Sewage Treatment With Water Hyacinths
Inducted In: 1988, Environmental and Resource Management
For more than a decade, NASA’s laboratories conducted research on the use of water hyacinths for treating and recycling wastewater for application in space colonies and long duration manned space flights of the future. Researchers discovered that water hyacinths thrive on sewage by absorbing and digesting nutrients and minerals from wastewater. Thus a means of purifying water at a fraction of the cost of a conventional sewage treatment facility had been found. Some added benefits of the hyacinths are that after routine harvesting, they can be used as fertilizer, high protein animal feed, or as a source of energy. NASA’s findings attracted considerable attention from numerous communities and municipalities interested in applying the technology.
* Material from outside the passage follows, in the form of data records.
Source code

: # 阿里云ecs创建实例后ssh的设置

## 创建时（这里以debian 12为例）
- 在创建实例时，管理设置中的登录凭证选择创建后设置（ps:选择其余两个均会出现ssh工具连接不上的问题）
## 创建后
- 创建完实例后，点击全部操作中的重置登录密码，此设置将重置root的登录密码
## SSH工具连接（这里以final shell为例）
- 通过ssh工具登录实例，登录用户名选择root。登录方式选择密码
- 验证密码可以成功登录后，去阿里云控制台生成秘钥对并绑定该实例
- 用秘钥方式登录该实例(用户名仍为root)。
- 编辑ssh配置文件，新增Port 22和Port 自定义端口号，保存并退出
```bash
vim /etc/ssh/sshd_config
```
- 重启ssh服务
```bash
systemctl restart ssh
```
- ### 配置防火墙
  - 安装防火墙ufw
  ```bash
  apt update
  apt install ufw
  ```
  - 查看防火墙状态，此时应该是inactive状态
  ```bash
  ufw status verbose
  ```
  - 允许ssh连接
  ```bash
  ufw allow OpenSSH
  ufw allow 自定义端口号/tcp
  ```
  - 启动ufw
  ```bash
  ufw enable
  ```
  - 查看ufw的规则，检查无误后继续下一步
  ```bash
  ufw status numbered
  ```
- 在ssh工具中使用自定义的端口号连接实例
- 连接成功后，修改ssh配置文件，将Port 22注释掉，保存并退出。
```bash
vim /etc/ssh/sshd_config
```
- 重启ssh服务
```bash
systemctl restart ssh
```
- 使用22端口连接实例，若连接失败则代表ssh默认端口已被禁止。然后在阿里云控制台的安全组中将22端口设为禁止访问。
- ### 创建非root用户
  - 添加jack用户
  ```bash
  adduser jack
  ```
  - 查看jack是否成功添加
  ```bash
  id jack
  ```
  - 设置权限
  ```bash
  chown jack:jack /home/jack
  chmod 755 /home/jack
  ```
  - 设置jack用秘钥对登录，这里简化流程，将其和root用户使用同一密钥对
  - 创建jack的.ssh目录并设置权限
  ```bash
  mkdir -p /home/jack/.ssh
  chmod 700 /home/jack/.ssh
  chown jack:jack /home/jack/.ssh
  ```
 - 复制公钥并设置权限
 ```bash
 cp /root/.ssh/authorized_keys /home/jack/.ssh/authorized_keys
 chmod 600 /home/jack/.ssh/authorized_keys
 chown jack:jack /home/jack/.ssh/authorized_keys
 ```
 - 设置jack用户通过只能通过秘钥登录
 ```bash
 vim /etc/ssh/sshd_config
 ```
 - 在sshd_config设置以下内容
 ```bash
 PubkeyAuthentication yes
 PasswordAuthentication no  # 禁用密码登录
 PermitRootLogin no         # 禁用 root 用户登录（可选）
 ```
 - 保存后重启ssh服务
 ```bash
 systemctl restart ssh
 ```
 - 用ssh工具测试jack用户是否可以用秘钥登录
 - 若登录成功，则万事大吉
Today, dozens of small southern towns are now using water hyacinths as their primary method for treating wastewater. San Diego built a one million gallon per day plant for service in 1984. It uses water hyacinths in a hybrid aquatic plant/microbial filter. In addition, Disney World’s EPCOT Center now operates a 50,000 to 350,000 gallon a day water treatment facility to explore advanced applications of hyacinths. The limitations of hyacinths to warm climates challenged the Stennis Space Center team to continue its research with an artificial marsh filtering system that employs a combination of sewage-digesting microbes and pollutant-absorbing plants such as bulrushes, reeds, and canna lilies.
Both cold- and salt-tolerant, the marshes can be used in northern climates to achieve the same goal as the water hyacinths. The ongoing spin-off process continues to innovate applications for use in air pollution reduction in super-insulated homes and offices through special plant and carbon filter systems.
Related Technologies
Fabric Roof Structures
Inducted In: Environmental and Resource Management
In the late 1960s, NASA's Johnson Space Center went searching for a lightweight, non-combustible fabric durable and strong enough to protect the astronauts in an alien, zero-gravity environment. One American company, Chemical Fabrics, a specialty weaver and coater, was already…
Heat Pipe Systems
Inducted In: Environmental and Resource Management
In the early days of NASA's space research, there was concern over problems of temperature control of non-rotating satellites. The side facing the sun would build up excessive heat, and the opposite side would become very cold, thus a serious…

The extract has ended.